O projeto foi apensado ao Projeto de Lei 118/11, do deputado Hugo Leal (PSC-RJ), que exige apenas a comprovação de renda mensal inferior a dois salários mínimos para obter a assistência gratuita.

Eles serão analisados pela Comissão de Constituição e Justiça e de Cidadania (CCJ) da Câmara em caráter conclusivo, rito de tramitação pelo qual o projeto não precisa ser votado pelo plenário, apenas pelas comissões designadas para analisá-lo, a não ser que haja parecer divergente entre as comissões ou se, depois de aprovado ou rejeitado pelas comissões, houver recurso contra esse rito assinado por pelo menos 51 deputados (10% do total).

A Constituição Federal determina, em seu artigo n° 99, a autonomia administrativa e financeira do Poder Judiciário, o que fez com que os próprios tribunais passassem a custear suas atividades.

Contas de luz, água, papel, informática e a construção de novos prédios, entre outras despesas, passaram a ficar a cargo dos tribunais, que só não arcam com a folha de pagamento de seus servidores, que cabe ao Poder Executivo.
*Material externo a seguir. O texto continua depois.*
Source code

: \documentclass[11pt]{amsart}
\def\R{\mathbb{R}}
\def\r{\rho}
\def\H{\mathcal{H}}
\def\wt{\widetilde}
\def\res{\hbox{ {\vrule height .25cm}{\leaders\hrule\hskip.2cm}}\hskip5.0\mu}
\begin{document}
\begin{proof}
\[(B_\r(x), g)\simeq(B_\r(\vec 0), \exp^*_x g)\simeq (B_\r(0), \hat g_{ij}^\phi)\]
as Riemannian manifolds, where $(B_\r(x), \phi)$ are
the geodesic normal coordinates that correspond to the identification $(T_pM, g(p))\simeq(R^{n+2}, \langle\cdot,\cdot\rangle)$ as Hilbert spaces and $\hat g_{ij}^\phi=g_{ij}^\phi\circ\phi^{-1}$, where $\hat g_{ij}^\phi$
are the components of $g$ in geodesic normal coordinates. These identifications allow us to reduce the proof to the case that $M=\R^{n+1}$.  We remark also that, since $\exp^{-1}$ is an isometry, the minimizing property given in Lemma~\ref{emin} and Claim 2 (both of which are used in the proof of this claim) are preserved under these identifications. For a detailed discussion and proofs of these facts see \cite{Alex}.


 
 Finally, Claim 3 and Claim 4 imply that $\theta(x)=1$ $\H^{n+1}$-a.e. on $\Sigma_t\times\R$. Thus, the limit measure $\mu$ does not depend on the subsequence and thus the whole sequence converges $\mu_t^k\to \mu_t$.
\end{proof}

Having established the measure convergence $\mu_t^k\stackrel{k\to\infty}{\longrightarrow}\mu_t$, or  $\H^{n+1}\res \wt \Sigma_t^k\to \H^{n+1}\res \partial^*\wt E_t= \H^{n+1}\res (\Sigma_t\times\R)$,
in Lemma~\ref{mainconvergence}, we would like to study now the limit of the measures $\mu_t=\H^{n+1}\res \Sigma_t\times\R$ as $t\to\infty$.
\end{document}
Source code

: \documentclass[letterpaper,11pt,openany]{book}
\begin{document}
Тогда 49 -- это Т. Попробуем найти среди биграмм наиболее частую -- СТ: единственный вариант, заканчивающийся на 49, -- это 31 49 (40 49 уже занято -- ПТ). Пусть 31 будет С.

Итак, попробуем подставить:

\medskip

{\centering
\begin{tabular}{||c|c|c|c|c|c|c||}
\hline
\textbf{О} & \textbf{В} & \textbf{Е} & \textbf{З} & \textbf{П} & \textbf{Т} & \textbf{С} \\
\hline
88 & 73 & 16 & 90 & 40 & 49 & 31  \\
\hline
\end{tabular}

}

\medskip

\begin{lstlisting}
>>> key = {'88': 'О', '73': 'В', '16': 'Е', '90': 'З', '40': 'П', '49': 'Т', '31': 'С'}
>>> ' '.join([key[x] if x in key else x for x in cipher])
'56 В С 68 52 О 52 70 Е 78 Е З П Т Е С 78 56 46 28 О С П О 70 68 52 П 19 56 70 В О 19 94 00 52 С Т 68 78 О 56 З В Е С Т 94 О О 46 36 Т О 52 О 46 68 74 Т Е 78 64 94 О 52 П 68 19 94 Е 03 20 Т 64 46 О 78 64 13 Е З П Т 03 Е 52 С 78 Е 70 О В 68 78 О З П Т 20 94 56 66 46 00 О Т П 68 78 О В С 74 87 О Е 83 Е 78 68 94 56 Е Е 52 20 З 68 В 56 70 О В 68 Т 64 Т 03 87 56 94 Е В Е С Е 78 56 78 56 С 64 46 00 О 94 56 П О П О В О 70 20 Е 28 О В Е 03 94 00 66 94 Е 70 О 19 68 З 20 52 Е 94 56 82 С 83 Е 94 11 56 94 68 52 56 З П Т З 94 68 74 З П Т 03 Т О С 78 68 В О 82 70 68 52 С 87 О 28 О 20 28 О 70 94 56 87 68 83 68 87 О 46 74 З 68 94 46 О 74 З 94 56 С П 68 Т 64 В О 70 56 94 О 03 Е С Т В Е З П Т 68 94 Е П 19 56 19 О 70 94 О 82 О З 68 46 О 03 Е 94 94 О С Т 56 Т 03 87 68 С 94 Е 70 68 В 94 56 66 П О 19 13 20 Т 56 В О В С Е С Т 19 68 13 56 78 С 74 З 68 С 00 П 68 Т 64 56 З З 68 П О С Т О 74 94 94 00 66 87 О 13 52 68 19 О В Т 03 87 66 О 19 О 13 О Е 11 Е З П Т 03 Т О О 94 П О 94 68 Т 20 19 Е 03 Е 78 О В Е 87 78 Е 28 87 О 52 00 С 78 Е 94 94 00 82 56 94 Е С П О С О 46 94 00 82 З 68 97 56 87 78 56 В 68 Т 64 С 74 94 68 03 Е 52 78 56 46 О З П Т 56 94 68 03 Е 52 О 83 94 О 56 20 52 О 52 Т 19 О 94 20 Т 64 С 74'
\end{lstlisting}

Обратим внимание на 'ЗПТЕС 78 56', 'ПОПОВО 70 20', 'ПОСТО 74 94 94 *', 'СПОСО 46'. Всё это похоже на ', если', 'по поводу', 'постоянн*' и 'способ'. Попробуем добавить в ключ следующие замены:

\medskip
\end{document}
Segundo o desembargador Milton Fernandes de Souza, presidente da Comissão Especial para o Fundo Especial do Tribunal de Justiça do Estado do Rio de Janeiro (TJ-RJ), que trata da gerência desses recursos, a situação do fundo é mais difícil do que se imagina. Em 2009, dos 7.942.334 processos do acervo do TJ-RJ, 5.948.972 estavam incluídos no pacote da justiça gratuita, o que corresponde a 75% do total. Ou seja, o tribunal só teve 25% de arrecadação em processos para pagar as custas de todas as suas atividades, fora outras fontes. Em 2010, de 8.079.710 processos, 6.035.675 foram pela justiça gratuita; e este ano, até o mês de julho, de 8.107.365 processos do acervo, 5.936.026 foram com isenção de custos. Os números foram divulgados em reunião do Fórum Permanente de Direito Tributário da Escola da Magistratura do Estado do Rio de Janeiro (Emerj), na última segundafeira.

De acordo com o presidente da Ordem dos Advogados do Brasil seccional Rio de Janeiro (OAB/RJ), Wadih Damous Filho, presidentes de outras subseções da Ordem disseram que a Defensoria Pública do Rio de Janeiro, principalmente no interior do estado, estava prestando assistência gratuita a pessoas que normalmente não se enquadrariam em critérios mais rígidos de isenção jurídica, pois moravam em boas residências e possuíam carros do ano. Isto, segundo Wadih, estaria gerando uma insatisfação dos advogados, que estariam preocupados com a perda de mercado e com uma desnaturalização da Defensoria Pública, no sentido de prestar assistência jurídica a quem não precisa, o que estaria onerando demais o órgão.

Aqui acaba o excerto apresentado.